Mais tarde, na cabana, durmo no sótão rústico depois de ganhar um prato de sopa de um grupo de jovens cristãos em visita ao local. Pela manhã, primeiro o café com leite e chocolate quente, o estudo e a meditação e, então, a caminhada morro acima, de volta à complexa rede de riachos que se reúnem na região para formar o rio. Segundo minha experiência, o som da água é o portal de acesso para um estado de espírito de comunhão com o rio.
Assim como o mantra “Om” dos hindus significa o fluxo da manifestação do universo, também o som das águas das nascentes parece dar o impulso inicial do rio, em sua longa marcha através do continente até o oceano, onde o ciclo eterno das águas recomeçará com a evaporação causada pelo calor do Sol. O “Om” das nascentes não cessa. Ele magnetiza as águas fazendo-as bater de pedra em pedra e criando uma espuma branca que se desfaz a cada instante. Avanço lentamente pelo riacho, atraído pela visão de um pequeno pássaro que bebe água, até que decido instalar-me, muito à vontade, numa espécie de poltrona formada por duas rochas cobertas de musgo, a meio metro do murmúrio das águas.
Será correta a imagem de que as águas falam? Para quem se sente em unidade com a natureza, a resposta pode ser afirmativa. O rio que banha a capital peruana, por exemplo, chama-se Rímac, literalmente, “o rio falador”. Mal pronunciada pelos espanhóis, foi esta palavra quéchua que deu origem ao nome da cidade de Lima.

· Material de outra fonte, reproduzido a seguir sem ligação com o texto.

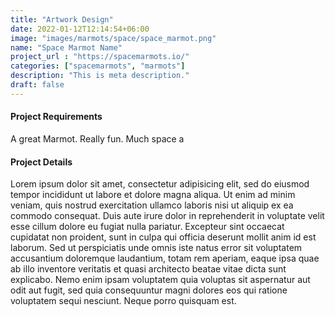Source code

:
 ```yaml
---
title: "Artwork Design"
date: 2022-01-12T12:14:54+06:00
image: "images/marmots/space/space_marmot.png"
name: "Space Marmot Name"
project_url : "https://spacemarmots.io/"
categories: ["spacemarmots", "marmots"]
description: "This is meta description."
draft: false
---
```


#### Project Requirements

A great Marmot. Really fun. Much space
a

#### Project Details

Lorem ipsum dolor sit amet, consectetur adipisicing elit, sed do eiusmod tempor incididunt ut labore et
dolore magna aliqua. Ut enim ad minim veniam, quis nostrud exercitation ullamco laboris nisi ut aliquip ex
ea commodo consequat. Duis aute irure dolor in reprehenderit in voluptate velit esse cillum dolore eu fugiat
nulla pariatur. Excepteur sint occaecat cupidatat non proident, sunt in culpa qui officia deserunt mollit
anim id est laborum. Sed ut perspiciatis unde omnis iste natus error sit voluptatem accusantium doloremque
laudantium, totam rem aperiam, eaque ipsa quae ab illo inventore veritatis et quasi architecto beatae vitae
dicta sunt explicabo. Nemo enim ipsam voluptatem quia voluptas sit aspernatur aut odit aut fugit, sed quia
consequuntur magni dolores eos qui ratione voluptatem sequi nesciunt. Neque porro quisquam est.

Talvez o Rímac fale ainda hoje da tristeza do povo andino, cuja cultura foi em grande parte suprimida pelos colonizadores europeus. Mas a percepção de um rio como um ser vivo que fala em linguagem não-verbal diretamente a um nível mais interior da consciência do ser humano está presente em diferentes tradições. “O murmúrio das águas é a voz dos meus ancestrais”, afirmou o velho chefe Seattle. Nos Vedas hindus, está escrito: “Esta água carrega em seu útero o fogo dourado que governa a vida. Que as chamas sem forma nascidas desta água possam distribuir bênçãos e prosperidade sobre nós!”

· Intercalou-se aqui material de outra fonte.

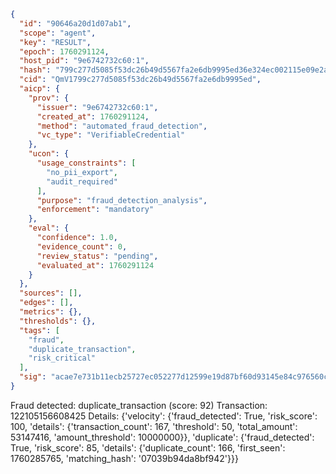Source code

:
 ```json
{
  "id": "90646a20d1d07ab1",
  "scope": "agent",
  "key": "RESULT",
  "epoch": 1760291124,
  "host_pid": "9e6742732c60:1",
  "hash": "799c277d5085f53dc26b49d5567fa2e6db9995ed36e324ec002115e09e2aab3f",
  "cid": "QmV1799c277d5085f53dc26b49d5567fa2e6db9995ed",
  "aicp": {
    "prov": {
      "issuer": "9e6742732c60:1",
      "created_at": 1760291124,
      "method": "automated_fraud_detection",
      "vc_type": "VerifiableCredential"
    },
    "ucon": {
      "usage_constraints": [
        "no_pii_export",
        "audit_required"
      ],
      "purpose": "fraud_detection_analysis",
      "enforcement": "mandatory"
    },
    "eval": {
      "confidence": 1.0,
      "evidence_count": 0,
      "review_status": "pending",
      "evaluated_at": 1760291124
    }
  },
  "sources": [],
  "edges": [],
  "metrics": {},
  "thresholds": {},
  "tags": [
    "fraud",
    "duplicate_transaction",
    "risk_critical"
  ],
  "sig": "acae7e731b11ecb25727ec052277d12599e19d87bf60d93145e84c976560c760"
}
```

Fraud detected: duplicate_transaction (score: 92)
Transaction: 122105156608425
Details: {'velocity': {'fraud_detected': True, 'risk_score': 100, 'details': {'transaction_count': 167, 'threshold': 50, 'total_amount': 53147416, 'amount_threshold': 10000000}}, 'duplicate': {'fraud_detected': True, 'risk_score': 85, 'details': {'duplicate_count': 166, 'first_seen': 1760285765, 'matching_hash': '07039b94da8bf942'}}}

No Manuscrito Huarochirí, que retrata a tradição andina, a montanha é o princípio masculino que fertiliza através dos rios a terra dos vales. Os rios, com suas nascentes próximas ao céu e formadas com a água das chuvas, são de certa forma mensageiros dos deuses. Para os quéchuas, as montanhas eram sagradas. É o caso de Paria Caca, que, com seu pico coberto de neve, dá origem às águas que garantem a agricultura e toda a vida dos vales abaixo. A própria Via Láctea é descrita como um curso hídrico, conforme vimos no capítulo nove.[4] A galáxia em que vive nosso sistema solar é, segundo aquele documento Huarochirí, “um rio de estrelas”.[5]

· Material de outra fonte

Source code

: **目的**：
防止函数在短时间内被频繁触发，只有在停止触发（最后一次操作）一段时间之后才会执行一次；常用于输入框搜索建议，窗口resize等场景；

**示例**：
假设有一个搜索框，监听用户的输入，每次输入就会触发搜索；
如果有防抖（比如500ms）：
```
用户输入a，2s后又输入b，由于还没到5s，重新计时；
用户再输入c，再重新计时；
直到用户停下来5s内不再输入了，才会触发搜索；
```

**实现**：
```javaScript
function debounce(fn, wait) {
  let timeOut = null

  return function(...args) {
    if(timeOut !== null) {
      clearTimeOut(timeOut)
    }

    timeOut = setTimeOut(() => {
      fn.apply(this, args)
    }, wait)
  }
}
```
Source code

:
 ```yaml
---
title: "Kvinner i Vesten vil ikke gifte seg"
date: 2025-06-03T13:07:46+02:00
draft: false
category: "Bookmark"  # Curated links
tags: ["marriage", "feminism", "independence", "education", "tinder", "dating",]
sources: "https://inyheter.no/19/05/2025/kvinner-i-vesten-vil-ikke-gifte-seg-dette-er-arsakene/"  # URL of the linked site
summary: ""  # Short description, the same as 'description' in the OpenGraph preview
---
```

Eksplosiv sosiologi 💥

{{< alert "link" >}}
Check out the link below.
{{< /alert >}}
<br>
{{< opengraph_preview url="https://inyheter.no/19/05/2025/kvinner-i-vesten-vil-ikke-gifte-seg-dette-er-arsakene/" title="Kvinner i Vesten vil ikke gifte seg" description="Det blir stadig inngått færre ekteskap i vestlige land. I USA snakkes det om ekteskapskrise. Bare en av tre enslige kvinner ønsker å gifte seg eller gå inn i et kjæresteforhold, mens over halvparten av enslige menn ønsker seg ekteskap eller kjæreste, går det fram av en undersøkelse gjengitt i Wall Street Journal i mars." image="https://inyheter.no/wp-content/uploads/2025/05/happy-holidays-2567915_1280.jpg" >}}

Para alguns, a natureza pode ser vista como uma parábola dos ensinamentos da sabedoria eterna. Estou quase deitado como numa poltrona, sob o Sol, em meio a um mato baixo, e sinto o cheiro das ervas que me circundam e me convidam a respirar mais fundo. O som das águas está agora poucos metros mais abaixo. Deito e durmo entre as folhas verdes e sonho com uma dança religiosa hindu. No sonho, ouço palavras em sânscrito, mas acordo com o canto de um pássaro. Quando você medita ou ora na natureza, cânticos e aparições de pássaros são parte significativa do todo. Cada pequeno acontecimento pode ter uma mensagem para seu mundo interno porque, quando espiritualmente desperto, você é capaz de perceber a inteligência em muitas manifestações não-verbais. Tudo está vinculado a tudo, no mesmo instante.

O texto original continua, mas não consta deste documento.